Hi @jstremme this looks to happen with scikit-learn version 1.1.1. If you downgrade to pip install scikit-learn==1.0.2 then this classifier should work.

We will look into what needs to be updated to get the newest version of scikit-learn to work.

sjrl avatar Jul 28 '22 08:07 sjrl

Thanks @sjrl, this is a helpful workaround.

jstremme avatar Jul 28 '22 13:07 jstremme

@sjrl @ZanSara I believe that, to solve this issue, we can retrain the SklearnQueryClassifier model using the new version of scikit-learn. This is probably not a permanent solution but I have no better ideas. WDYT?

The original data and the training procedure can be found here: #611

anakin87 avatar Nov 04 '22 08:11 anakin87

Hello @anakin87! The issue you linked is super-long :smile: I have the impression that re-training the model might be a viable solution. I'm surprised it's needed, but I trust your judgement here.

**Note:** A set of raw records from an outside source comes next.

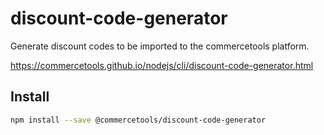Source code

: # discount-code-generator

Generate discount codes to be imported to the commercetools platform.

https://commercetools.github.io/nodejs/cli/discount-code-generator.html

## Install

```bash
npm install --save @commercetools/discount-code-generator
```
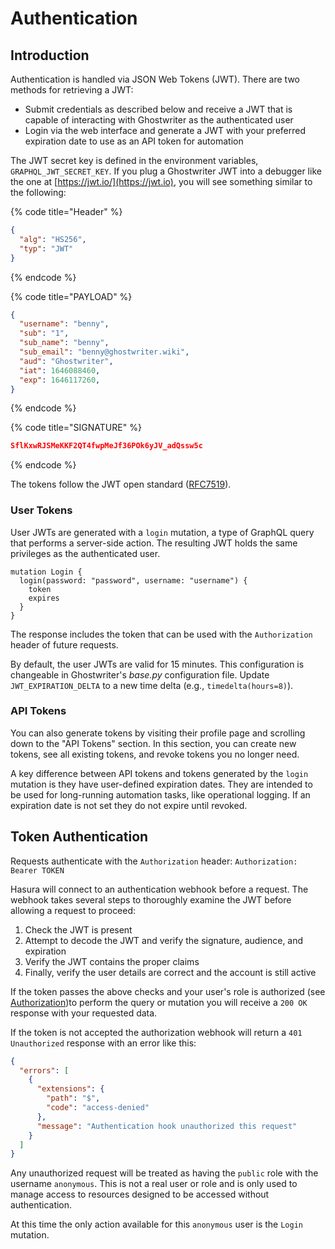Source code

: # Authentication

## Introduction

Authentication is handled via JSON Web Tokens (JWT). There are two methods for retrieving a JWT:

* Submit credentials as described below and receive a JWT that is capable of interacting with Ghostwriter as the authenticated user
* Login via the web interface and generate a JWT with your preferred expiration date to use as an API token for automation

The JWT secret key is defined in the environment variables, `GRAPHQL_JWT_SECRET_KEY`.  If you plug a Ghostwriter JWT into a debugger like the one at [https://jwt.io/](https://jwt.io), you will see something similar to the following:

{% code title="Header" %}
```json
{
  "alg": "HS256",
  "typ": "JWT"
}
```
{% endcode %}

{% code title="PAYLOAD" %}
```json
{
  "username": "benny",
  "sub": "1",
  "sub_name": "benny",
  "sub_email": "benny@ghostwriter.wiki",
  "aud": "Ghostwriter",
  "iat": 1646088460,
  "exp": 1646117260,
}
```
{% endcode %}

{% code title="SIGNATURE" %}
```json
SflKxwRJSMeKKF2QT4fwpMeJf36POk6yJV_adQssw5c
```
{% endcode %}

The tokens follow the JWT open standard ([RFC7519](https://datatracker.ietf.org/doc/html/rfc7519)).

### User Tokens

User JWTs are generated with a `login` mutation, a type of GraphQL query that performs a server-side action. The resulting JWT holds the same privileges as the authenticated user.

```
mutation Login {
  login(password: "password", username: "username") {
    token
    expires
  }
}
```

The response includes the token that can be used with the `Authorization` header of future requests.

By default, the user JWTs are valid for 15 minutes. This configuration is changeable in Ghostwriter's _base.py_ configuration file. Update `JWT_EXPIRATION_DELTA` to a new time delta (e.g., `timedelta(hours=8)`).

### API Tokens

You can also generate tokens by visiting their profile page and scrolling down to the "API Tokens" section. In this section, you can create new tokens, see all existing tokens, and revoke tokens you no longer need.

A key difference between API tokens and tokens generated by the `login` mutation is they have user-defined expiration dates. They are intended to be used for long-running automation tasks, like operational logging. If an expiration date is not set they do not expire until revoked.

## Token Authentication

Requests authenticate with the `Authorization` header: `Authorization: Bearer TOKEN`

Hasura will connect to an authentication webhook before a request. The webhook takes several steps to thoroughly examine the JWT before allowing a request to proceed:

1. Check the JWT is present
2. Attempt to decode the JWT and verify the signature, audience, and expiration
3. Verify the JWT contains the proper claims
4. Finally, verify the user details are correct and the account is still active

If the token passes the above checks and your user's role is authorized (see [Authorization](authorization.md))to perform the query or mutation you will receive a `200 OK` response with your requested data.

If the token is not accepted the authorization webhook will return a `401 Unauthorized` response with an error like this:

```json
{
  "errors": [
    {
      "extensions": {
        "path": "$",
        "code": "access-denied"
      },
      "message": "Authentication hook unauthorized this request"
    }
  ]
}
```

Any unauthorized request will be treated as having the `public` role with the username `anonymous`. This is not a real user or role and is only used to manage access to resources designed to be accessed without authentication.

At this time the only action available for this `anonymous` user is the `Login` mutation.
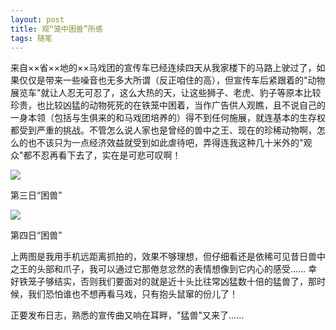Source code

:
 ```yaml
---
layout: post
title: 观“笼中困兽”所感
tags: 随笔
---
```


来自××省××地的××马戏团的宣传车已经连续四天从我家楼下的马路上驶过了，如果仅仅是带来一些噪音也无多大所谓（反正咱住的高），但宣传车后紧跟着的"动物展览车"就让人忍无可忍了，这么大热的天，让这些狮子、老虎、豹子等原本比较珍贵，也比较凶猛的动物死死的在铁笼中困着，当作广告供人观瞧，且不说自己的一身本领（包括与生俱来的和马戏团培养的）得不到任何施展，就连基本的生存权都受到严重的挑战。不管怎么说人家也是曾经的兽中之王、现在的珍稀动物啊，怎么的也不该只为一点经济效益就受到如此虐待吧，弄得连我这种几十米外的"观众"都不忍再看下去了，实在是可悲可叹啊！

![](http://image.cpxxpc.com/kunshou1.jpg)

第三日“困兽”

![](http://image.cpxxpc.com/kunshou2.jpg)

第四日“困兽”

上两图是我用手机远距离抓拍的，效果不够理想，但仔细看还是依稀可见昔日兽中之王的头部和爪子，我可以通过它那倦怠忿然的表情想像到它内心的感受…… 幸好铁笼子够结实，否则我们要面对的就是近十头比往常凶猛数十倍的猛兽了，那时候，我们恐怕谁也不想再看马戏，只有抱头鼠窜的份儿了！ 
 
正要发布日志，熟悉的宣传曲又响在耳畔，"猛兽"又来了……

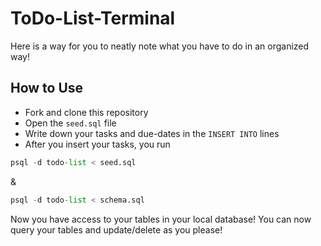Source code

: # ToDo-List-Terminal

Here is a way for you to neatly note what you have to do in an organized way!

## How to Use

- Fork and clone this repository 
- Open the `seed.sql` file
- Write down your tasks and due-dates in the `INSERT INTO` lines
- After you insert your tasks, you run
```py
psql -d todo-list < seed.sql   
```

&
```py
psql -d todo-list < schema.sql
```

Now you have access to your tables in your local database! You can now query your tables and update/delete as you please!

Let us know if it's viable on a consumer machine or if you need additional computing resources.

ZanSara avatar Dec 05 '22 10:12 ZanSara

In the long run, I see these two possible actions:

  • retrain the (2!) scikit-learn models whenever a new release breaks things. See Security & maintainability limitations from scikit-learn docs. (To do this, we should find the exact versions of the dataset and training code. Probably hidden in #611)

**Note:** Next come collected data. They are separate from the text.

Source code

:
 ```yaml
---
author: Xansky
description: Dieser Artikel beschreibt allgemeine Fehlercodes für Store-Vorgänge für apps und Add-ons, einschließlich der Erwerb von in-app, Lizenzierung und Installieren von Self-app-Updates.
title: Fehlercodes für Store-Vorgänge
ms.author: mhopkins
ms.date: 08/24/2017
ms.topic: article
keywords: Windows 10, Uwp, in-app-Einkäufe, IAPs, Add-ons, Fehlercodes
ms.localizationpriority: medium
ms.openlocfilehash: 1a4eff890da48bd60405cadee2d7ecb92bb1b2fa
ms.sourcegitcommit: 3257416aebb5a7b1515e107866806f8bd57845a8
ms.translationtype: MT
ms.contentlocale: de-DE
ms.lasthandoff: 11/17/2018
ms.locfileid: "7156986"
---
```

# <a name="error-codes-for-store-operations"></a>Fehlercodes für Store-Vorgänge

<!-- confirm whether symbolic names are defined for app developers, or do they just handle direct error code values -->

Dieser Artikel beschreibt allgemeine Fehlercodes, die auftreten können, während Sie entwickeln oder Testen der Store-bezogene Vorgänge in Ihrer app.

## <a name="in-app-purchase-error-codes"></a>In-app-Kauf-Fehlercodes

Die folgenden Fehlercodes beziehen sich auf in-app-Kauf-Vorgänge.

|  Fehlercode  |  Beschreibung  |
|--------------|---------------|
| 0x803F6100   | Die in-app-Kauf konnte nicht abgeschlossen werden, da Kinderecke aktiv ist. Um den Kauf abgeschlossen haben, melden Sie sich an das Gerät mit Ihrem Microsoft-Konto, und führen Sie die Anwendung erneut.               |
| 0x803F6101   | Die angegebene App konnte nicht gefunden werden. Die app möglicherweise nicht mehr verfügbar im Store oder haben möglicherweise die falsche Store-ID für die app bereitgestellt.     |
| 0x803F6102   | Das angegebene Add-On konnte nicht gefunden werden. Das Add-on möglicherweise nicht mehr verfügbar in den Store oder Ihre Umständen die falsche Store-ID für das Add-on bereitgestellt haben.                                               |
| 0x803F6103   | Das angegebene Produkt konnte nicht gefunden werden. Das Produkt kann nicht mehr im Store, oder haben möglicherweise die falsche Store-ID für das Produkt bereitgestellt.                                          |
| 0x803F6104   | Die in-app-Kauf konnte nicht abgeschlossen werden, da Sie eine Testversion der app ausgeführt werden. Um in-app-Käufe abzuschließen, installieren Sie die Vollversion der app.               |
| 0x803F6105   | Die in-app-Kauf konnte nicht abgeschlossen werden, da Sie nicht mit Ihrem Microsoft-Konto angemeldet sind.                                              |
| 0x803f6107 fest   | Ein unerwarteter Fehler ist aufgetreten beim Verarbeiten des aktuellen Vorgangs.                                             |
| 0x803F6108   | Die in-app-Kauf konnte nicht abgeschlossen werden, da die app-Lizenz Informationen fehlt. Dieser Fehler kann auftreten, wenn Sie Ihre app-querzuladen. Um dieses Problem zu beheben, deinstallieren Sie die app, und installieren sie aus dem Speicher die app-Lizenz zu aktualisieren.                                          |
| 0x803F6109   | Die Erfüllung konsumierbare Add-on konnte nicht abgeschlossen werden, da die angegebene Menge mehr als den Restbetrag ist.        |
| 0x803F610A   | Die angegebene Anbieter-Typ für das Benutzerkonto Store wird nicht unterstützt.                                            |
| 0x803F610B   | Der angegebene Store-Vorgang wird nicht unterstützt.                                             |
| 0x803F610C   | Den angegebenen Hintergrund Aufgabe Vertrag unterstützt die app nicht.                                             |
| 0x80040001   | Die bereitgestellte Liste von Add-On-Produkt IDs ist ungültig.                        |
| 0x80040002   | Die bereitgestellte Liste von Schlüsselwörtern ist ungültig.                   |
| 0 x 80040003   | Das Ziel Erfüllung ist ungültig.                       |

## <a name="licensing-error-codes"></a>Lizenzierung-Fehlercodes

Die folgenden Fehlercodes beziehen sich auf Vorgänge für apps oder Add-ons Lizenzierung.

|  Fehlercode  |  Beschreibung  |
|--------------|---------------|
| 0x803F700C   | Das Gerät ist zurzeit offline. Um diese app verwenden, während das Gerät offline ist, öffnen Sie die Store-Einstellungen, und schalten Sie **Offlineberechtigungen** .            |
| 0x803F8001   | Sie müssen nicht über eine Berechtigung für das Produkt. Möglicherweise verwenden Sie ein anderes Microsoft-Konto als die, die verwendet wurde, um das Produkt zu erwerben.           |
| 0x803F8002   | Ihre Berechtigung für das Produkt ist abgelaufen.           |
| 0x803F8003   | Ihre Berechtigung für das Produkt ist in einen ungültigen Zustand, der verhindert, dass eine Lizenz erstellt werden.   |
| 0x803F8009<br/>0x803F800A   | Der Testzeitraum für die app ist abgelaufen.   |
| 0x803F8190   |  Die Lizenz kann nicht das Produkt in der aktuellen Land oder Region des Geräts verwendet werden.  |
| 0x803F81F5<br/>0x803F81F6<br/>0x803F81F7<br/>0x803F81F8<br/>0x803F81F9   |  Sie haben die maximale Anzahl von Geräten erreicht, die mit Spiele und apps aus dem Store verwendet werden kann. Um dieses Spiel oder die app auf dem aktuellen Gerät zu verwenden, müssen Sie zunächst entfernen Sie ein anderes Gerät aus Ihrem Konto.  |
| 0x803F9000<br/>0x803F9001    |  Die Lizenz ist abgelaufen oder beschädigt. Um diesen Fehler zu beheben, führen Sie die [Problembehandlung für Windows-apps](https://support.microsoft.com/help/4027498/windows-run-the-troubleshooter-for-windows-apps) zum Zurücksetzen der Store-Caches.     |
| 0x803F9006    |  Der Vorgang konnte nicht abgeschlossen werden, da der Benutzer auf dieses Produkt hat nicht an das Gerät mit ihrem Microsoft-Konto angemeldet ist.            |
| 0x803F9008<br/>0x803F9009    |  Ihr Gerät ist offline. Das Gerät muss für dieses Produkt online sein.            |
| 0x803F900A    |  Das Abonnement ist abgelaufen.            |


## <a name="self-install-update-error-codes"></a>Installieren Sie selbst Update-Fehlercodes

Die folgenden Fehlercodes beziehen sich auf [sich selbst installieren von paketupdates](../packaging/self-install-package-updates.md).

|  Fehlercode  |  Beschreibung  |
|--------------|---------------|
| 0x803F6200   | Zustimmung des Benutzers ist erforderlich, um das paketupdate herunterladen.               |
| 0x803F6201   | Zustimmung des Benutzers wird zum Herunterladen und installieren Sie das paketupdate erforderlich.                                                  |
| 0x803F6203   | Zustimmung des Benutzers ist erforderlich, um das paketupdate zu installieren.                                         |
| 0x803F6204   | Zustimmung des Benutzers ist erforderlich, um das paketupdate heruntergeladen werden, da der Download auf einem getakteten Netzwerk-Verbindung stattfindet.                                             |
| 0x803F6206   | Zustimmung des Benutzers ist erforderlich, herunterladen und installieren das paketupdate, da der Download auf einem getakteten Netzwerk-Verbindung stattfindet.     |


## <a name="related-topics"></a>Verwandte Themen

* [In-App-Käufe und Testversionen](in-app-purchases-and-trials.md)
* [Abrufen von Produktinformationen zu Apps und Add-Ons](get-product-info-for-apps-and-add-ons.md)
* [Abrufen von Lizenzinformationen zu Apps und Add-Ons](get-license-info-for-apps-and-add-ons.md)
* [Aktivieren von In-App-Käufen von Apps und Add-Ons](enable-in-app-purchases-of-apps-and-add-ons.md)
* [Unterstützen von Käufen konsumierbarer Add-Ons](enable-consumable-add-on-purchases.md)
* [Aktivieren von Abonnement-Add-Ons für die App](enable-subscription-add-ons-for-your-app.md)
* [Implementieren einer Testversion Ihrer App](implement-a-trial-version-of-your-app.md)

  • understand if the skops project can help us: for the moment, they allow pushing a scikit-learn model to HF Hub and are providing a safer alternative to pickle. Let's see if they introduce something for better compatibility of models across different scikit-learn versions.

Meanwhile, I'm preparing a monkey patch to solve the problem for now.

anakin87 avatar Dec 06 '22 22:12 anakin87

@jstremme We just merged a PR that patches the issue thanks to @anakin87 . Please let us know if the issue remains, thank you.

julian-risch avatar Dec 07 '22 09:12 julian-risch

After a long and pleasant :smiley: reading of #611, I report the main information.

Keywords vs Questions/Statements (Default)

  • Dataset: Quora question keyword pairs https://www.kaggle.com/stefanondisponibile/quora-question-keyword-pairs
  • Training Notebook: https://www.kaggle.com/shahrukhkhan/question-v-statement-detection?scriptVersionId=63376602

Questions vs. Statements

  • Dataset: SPAADIA v2
    • Raw: http://martinweisser.org/amex_a_corpus.zip
    • Parsed: https://www.kaggle.com/shahrukhkhan/questions-vs-statementsclassificationdataset
  • Training Notebook: https://www.kaggle.com/code/shahrukhkhan/questions-v-statement-gradient-boosting-classifier

When I have some time, I will try to retrain the models with the latest version of scikit-learn...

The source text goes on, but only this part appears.